The challenging year that 2022 has been so far, has caused equities a great hurt with the stock market nearing bear territory. The threat of a recession is imminent as Russia continues its war on Ukraine, inflation and interest rates cross 40-year highs, and the global supply chain is constrained. The macroeconomic situation has been deteriorating fast with geopolitical crises further fueling it. However, the wider downturn in the market has been much harsher on biotechnology companies still working on their pipeline to produce a viable drug/treatment. Many such biotechs have resorted to restructuring this year to help reserve some capital and find a means to survive. Some have come out victorious while others have closed doors for good after failing to find an alternative. Joining in on the restructuring spree is also the Cleveland-based biotechnology firm, Athersys Inc. (ATHX).
Athersys Inc. (ATHX) Overview
ATHX stock has been severely beaten down with over 86% decline in the past twelve months and 75% this year. The losses have been much more severe in the past month with a return of over 64%. Currently, the stock is trading at a price of just 22 cents a share as per the premarket on June 3, 2022.

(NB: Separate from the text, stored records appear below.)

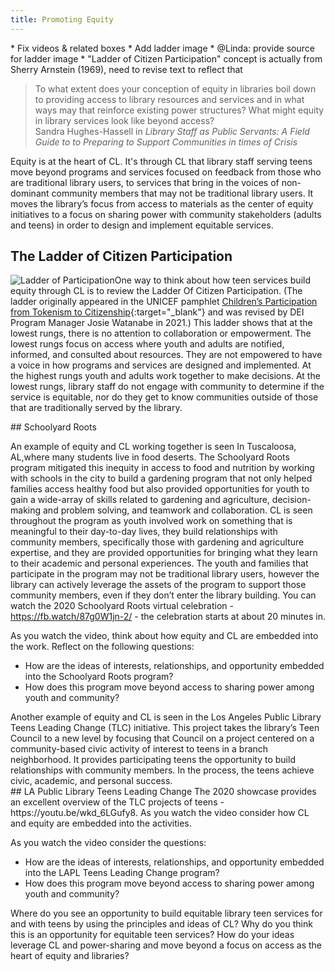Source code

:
 ```yaml
---
title: Promoting Equity
---
```


<div class="tasks" markdown="1">
* Fix videos & related boxes
* Add ladder image
* @Linda: provide source for ladder image
* "Ladder of Citizen Participation" concept is actually from Sherry Arnstein (1969), need to revise text to reflect that
</div>
 
> To what extent does your conception of equity in libraries boil down to providing access to library resources and services and in what ways may that reinforce existing power structures? What might equity in library services look like beyond access?<br/>Sandra Hughes-Hassell in _Library Staff as Public Servants: A Field Guide to to Preparing to Support Communities in times of Crisis_

Equity is at the heart of CL. It's through CL that library staff serving teens move beyond programs and services focused on feedback from those who are traditional library users, to services that bring in the voices of non-dominant community members that may not be traditional library users. It moves the library’s focus from access to materials as the center of equity initiatives to a focus on sharing power with community stakeholders (adults and teens) in order to design and implement equitable services. 


## The Ladder of Citizen Participation

<img src="{{ site.baseurl }}/img/basics/ladder_of_participation.png"  ALT="Ladder of Participation" style="float: left;"/>

One way to think about how teen services build equity through CL is to review the Ladder Of Citizen Participation.  (The ladder originally appeared in the UNICEF pamphlet [Children’s Participation from Tokenism to Citizenship](https://www.unicef-irc.org/publications/100-childrens-participation-from-tokenism-to-citizenship.html){:target="_blank"} and was revised by DEI Program Manager Josie Watanabe in 2021.)  This ladder shows that at the lowest rungs, there is no attention to collaboration or empowerment. The lowest rungs focus on access where youth and adults are notified, informed, and consulted about resources. They are not empowered to have a voice in how programs and services are designed and implemented. At the highest rungs youth and adults work together to make decisions.  At the lowest rungs, library staff do not engage with community to determine if the service is equitable, nor do they get to know communities outside of those that are traditionally served by the library.




<div class="callout case_study" markdown="1">
## Schoolyard Roots

An example of equity and CL working together is seen In Tuscaloosa, AL,where many students live in food deserts. The Schoolyard Roots program mitigated this inequity in access to food and nutrition by working with schools in the city to build a gardening program that not only helped families access healthy food but also provided opportunities for youth to gain a wide-array of skills related to gardening and agriculture, decision-making and problem solving, and teamwork and collaboration. CL is seen throughout the program as youth involved work on something that is meaningful to their day-to-day lives, they build relationships with community members, specifically those with gardening and agriculture expertise, and they are provided opportunities for bringing what they learn to their academic and personal experiences.  The youth and families that participate in the program may not be traditional library users, however the library can actively leverage the assets of the program to support those community members, even if they don’t enter the library building. 
You can watch the 2020 Schoolyard Roots virtual celebration - https://fb.watch/87g0W1jn-2/ - the celebration starts at about 20 minutes in.  

As you watch the video, think about how equity and CL are embedded into the work. Reflect on the following questions: 
* How are the ideas of interests, relationships, and opportunity embedded into the Schoolyard Roots program?
* How does this program move beyond access to sharing power among youth and community?

</div>
Another example of equity and CL is seen in the Los Angeles Public Library Teens Leading Change (TLC) initiative.  This project takes the library’s Teen Council to a new level by focusing that Council on a project centered on a community-based civic activity of interest to teens in a branch neighborhood. It provides participating teens the opportunity to build relationships with community members. In the process, the teens achieve civic, academic, and personal success. 


<div class="callout videos" markdown="1">
## LA Public Library Teens Leading Change
The 2020 showcase provides an excellent overview of the TLC projects of teens - https://youtu.be/wkd_6LGufy8.  As you watch the video consider how CL and equity are embedded into the activities. 

As you watch the video consider the questions:
* How are the ideas of interests, relationships, and opportunity embedded into the LAPL Teens Leading Change program?
* How does this program move beyond access to sharing power among youth and community?
</div>

Where do you see an opportunity to build equitable library teen services for and with teens by using the principles and ideas of CL?  Why do you think this is an opportunity for equitable teen services? How do your ideas leverage CL and power-sharing and move beyond a focus on access as the heart of equity and libraries?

In addition to the gloomy market situation, factors contributing to its downfall include a failing study, concerns over another, dwindling cash reserves, and the latest restructuring and layoffs. This comes at a time when the company is already struggling with keeping its share price above $1.00 to be compliant with listing requirements.
Following a number of concerning events in the company’s timeline, the regenerative medicine company has finally resorted to restructuring. In order to reduce costs and work on its lead programs, the company has decided to lay off up to 70% of its workforce. Expected to be completed by the end of this month, the lay-offs are only the first step in ATHX’s cost reduction plan. The company said yesterday that it is trying to become more attractive to financial and strategic partners.
Moreover, at the end of May, president and Chief Operating Officer William (B.J.) Lehmann left the company which was also said to be a part of the restructuring. Additionally, Executive VP & Chief Scientific Officer Dr. John Harrington as well as Chief Financial Officer Ivor Macleod would be leaving the company by the end of this month.
Following the huge layoffs and other steps to curb costs during the restructuring, ATHX would still be short on capital for the continuation of its trials. Thus, even after the restructuring, the company would require to raise additional funds to carry out its study programs.
Disappointing Study Results
The company’s lead platform product is MultiStem cell therapy which is an allogeneic stem cell product. ATHX has collaboration and license agreements with Healios K.K. for developing the MultiStem therapy for ischemic stroke, ARDS (acute respiratory distress syndrome), and other indications in Japan. In the last week of May, Healios shared the top-line data from the phase II/II TREASURE study of MutiStem in ischemic stroke patients in Japan. The study failed to achieve its primary endpoint which sent the shares of the company tumbling down by over 65% in just one session. The MultiStem therapy was in the most advanced stage of study in the ischemic stroke indication which disappointed big time.
In the restructuring announcement, the company said it is planning a conference call regarding the data and interpretations with a highly regarded independent neurologist.
Given the failure of the study, it is now more likely that the phase III MASTER-2 study will also disappoint. The MASTERS-2 study is evaluating MultiStem in the U.S., Europe, and Asia-Pacific, in the same patient group while the TREASURE study had relatively older patients. However, the company is confident that the results of the MASTER-2 study would be much better as age was a factor that played role in the TREASURE study.
The company’s latest quarterly results reported a net loss of $22.2 million with an increase in R&D expenses and a decrease in G&A expenses. Revenues for the quarter came at $2.9 million.
Net cash used in operating activities increased to $20.2 million while cash reserves at the end of the quarter were just $21.8 million.
Before the company shared the disappointing trial results, ATHX had been getting upgrades as approval for MultiStem in Japan was expected to help the company tap into additional non-dilutive financial options. However, disappointing big time on the Japan study, shares were downgraded to Underperform from Neutral by Bank of America.
While the company did say that it will continue the partnership with Healios and work on developing MultiStem therapy, there are now many concerns regarding it. Even after the restructuring, the company would still need more capital to continue the R&D programs. Thus, at the present, things are looking very bleak for the company. Only time will tell if the company will share the fate of those who shut doors for good or emerge victorious.